WHAT THE TASK REQUIRES
Find and return every line of the data that contains the word "turns".

Data records
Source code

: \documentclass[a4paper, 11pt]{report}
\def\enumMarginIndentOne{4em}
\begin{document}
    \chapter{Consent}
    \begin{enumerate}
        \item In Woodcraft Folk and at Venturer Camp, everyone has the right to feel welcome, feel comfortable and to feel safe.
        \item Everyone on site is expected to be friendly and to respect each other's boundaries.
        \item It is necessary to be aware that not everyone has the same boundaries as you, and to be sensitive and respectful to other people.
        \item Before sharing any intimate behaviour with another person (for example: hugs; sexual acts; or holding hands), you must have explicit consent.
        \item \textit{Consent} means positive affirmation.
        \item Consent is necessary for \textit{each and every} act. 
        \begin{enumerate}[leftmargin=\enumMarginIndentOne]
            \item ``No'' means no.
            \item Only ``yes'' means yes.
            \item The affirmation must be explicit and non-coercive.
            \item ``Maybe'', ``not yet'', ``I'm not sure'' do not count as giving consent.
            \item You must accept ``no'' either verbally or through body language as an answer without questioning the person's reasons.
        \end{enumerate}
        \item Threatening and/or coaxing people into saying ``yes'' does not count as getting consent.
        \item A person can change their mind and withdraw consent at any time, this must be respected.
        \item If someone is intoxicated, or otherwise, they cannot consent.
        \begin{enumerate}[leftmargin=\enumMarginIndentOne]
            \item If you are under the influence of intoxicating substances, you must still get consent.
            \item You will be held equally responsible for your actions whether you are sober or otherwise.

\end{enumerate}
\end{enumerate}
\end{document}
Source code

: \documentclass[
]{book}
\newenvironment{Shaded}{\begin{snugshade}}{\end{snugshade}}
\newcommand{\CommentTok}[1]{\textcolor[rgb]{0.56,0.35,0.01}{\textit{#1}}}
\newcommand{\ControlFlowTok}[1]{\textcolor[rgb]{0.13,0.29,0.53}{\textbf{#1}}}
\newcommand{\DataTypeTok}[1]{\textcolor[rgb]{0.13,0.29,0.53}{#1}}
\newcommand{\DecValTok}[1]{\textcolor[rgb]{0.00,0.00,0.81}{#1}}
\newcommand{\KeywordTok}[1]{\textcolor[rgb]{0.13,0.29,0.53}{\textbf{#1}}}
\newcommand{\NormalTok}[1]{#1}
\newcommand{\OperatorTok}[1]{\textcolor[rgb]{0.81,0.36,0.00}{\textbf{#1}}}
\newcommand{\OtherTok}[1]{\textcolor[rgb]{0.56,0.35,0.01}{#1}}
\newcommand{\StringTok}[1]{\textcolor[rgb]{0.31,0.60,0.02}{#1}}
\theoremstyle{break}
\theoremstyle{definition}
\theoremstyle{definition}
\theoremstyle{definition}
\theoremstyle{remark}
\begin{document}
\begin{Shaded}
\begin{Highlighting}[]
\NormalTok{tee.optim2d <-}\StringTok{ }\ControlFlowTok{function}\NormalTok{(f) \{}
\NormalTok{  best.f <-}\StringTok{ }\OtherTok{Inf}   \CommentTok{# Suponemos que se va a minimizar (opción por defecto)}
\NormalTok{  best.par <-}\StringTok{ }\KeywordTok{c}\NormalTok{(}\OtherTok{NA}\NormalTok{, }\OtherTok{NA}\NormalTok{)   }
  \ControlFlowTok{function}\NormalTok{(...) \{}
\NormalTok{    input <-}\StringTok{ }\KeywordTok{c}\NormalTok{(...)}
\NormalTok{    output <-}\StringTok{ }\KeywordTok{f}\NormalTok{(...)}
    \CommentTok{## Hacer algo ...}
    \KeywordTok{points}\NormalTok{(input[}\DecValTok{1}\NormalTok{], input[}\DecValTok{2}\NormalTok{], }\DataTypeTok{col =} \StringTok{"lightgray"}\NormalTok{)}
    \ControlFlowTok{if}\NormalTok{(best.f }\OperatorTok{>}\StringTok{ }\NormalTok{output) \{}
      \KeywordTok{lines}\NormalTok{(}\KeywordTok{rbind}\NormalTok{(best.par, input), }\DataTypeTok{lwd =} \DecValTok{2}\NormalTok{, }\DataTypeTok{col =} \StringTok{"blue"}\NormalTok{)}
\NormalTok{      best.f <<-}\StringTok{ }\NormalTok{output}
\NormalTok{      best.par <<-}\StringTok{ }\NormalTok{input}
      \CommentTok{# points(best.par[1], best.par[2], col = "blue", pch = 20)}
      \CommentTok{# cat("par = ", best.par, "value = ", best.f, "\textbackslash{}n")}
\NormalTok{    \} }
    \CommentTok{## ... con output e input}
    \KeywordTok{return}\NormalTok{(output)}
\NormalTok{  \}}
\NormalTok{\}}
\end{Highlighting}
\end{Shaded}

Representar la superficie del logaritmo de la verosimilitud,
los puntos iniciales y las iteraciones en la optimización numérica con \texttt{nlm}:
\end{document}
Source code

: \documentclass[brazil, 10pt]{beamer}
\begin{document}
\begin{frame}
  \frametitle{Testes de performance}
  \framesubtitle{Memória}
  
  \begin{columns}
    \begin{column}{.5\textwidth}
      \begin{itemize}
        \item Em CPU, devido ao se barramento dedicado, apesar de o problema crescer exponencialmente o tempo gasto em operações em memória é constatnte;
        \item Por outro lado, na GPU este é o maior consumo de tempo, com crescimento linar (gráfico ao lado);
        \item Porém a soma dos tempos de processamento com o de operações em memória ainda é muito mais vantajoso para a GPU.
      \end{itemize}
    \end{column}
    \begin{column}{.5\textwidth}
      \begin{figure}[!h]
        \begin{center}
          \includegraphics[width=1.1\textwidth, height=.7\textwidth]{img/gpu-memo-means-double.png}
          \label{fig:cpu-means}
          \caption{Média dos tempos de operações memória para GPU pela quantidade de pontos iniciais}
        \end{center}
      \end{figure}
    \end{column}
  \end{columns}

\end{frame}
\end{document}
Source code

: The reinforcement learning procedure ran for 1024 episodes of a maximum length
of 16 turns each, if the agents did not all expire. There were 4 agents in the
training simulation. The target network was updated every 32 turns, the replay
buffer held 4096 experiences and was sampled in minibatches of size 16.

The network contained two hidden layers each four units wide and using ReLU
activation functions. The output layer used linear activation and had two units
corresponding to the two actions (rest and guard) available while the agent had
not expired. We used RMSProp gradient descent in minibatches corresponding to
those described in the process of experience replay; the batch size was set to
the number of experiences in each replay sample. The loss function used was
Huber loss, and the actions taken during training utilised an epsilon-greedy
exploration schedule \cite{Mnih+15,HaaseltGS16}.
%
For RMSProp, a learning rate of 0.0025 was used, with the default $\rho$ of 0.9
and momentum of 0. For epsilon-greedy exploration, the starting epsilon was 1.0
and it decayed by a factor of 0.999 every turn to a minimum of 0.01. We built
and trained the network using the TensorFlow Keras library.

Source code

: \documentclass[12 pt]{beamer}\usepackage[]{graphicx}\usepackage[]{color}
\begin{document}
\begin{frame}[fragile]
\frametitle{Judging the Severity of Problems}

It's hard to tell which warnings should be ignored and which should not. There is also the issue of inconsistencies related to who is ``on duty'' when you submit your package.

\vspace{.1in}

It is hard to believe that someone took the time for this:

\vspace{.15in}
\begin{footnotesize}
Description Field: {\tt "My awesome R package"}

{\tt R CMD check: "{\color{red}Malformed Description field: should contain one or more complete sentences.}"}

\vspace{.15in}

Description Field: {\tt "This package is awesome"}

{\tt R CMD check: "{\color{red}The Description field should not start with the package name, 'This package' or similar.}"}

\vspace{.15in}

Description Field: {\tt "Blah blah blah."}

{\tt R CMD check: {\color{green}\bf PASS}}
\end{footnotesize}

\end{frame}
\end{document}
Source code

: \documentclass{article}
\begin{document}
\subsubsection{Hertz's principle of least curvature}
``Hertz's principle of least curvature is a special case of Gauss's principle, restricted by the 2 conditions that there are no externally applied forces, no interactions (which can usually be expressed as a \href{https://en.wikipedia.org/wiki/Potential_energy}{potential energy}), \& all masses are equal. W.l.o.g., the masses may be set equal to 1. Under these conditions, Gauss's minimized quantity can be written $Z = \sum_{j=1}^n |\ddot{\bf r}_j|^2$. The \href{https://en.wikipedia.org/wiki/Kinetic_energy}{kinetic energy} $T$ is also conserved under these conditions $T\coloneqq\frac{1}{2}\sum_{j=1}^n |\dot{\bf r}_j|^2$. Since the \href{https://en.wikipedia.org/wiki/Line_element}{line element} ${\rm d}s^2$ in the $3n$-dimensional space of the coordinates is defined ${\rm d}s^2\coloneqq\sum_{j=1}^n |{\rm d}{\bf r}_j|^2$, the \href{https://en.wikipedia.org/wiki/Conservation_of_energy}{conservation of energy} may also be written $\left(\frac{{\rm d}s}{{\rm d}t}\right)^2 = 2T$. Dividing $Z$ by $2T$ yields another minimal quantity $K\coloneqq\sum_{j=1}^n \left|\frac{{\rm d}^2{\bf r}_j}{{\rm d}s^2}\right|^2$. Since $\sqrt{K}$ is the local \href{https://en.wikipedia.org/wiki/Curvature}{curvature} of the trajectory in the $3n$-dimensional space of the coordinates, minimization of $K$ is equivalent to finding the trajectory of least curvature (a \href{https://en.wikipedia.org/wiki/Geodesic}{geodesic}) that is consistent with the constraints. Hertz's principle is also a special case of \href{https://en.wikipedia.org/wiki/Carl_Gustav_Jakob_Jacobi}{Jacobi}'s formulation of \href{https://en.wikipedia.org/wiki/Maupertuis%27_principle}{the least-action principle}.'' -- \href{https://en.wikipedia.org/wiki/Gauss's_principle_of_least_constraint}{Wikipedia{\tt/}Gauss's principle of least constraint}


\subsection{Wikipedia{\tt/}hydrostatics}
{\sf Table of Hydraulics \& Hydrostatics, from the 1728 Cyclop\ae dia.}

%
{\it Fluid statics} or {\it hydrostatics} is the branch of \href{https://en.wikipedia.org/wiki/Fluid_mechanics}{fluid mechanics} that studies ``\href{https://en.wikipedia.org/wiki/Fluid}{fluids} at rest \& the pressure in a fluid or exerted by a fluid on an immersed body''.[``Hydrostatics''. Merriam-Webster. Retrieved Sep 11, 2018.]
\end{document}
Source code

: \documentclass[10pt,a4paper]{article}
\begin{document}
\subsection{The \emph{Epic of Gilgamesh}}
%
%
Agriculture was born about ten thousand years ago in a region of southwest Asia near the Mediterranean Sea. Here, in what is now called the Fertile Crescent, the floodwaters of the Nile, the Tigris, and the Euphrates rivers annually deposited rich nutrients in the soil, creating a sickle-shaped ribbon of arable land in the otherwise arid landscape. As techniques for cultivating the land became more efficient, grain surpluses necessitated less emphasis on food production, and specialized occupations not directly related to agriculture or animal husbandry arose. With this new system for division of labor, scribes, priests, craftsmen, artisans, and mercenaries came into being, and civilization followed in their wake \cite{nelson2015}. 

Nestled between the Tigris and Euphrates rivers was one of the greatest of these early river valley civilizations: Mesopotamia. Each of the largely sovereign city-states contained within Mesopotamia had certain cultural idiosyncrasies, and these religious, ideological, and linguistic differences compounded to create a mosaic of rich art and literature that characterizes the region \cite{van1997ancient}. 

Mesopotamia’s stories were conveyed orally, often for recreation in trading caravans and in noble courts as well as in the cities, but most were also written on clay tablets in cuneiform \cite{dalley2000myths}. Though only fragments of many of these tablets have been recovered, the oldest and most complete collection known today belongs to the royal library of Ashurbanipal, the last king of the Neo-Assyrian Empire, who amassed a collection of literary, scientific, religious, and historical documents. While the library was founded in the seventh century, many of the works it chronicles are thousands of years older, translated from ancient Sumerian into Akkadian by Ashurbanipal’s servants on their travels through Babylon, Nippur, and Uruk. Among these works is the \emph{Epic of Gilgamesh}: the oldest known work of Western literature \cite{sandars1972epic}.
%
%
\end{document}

TASK ANSWER
of 16 turns each, if the agents did not all expire. There were 4 agents in the
training simulation. The target network was updated every 32 turns, the replay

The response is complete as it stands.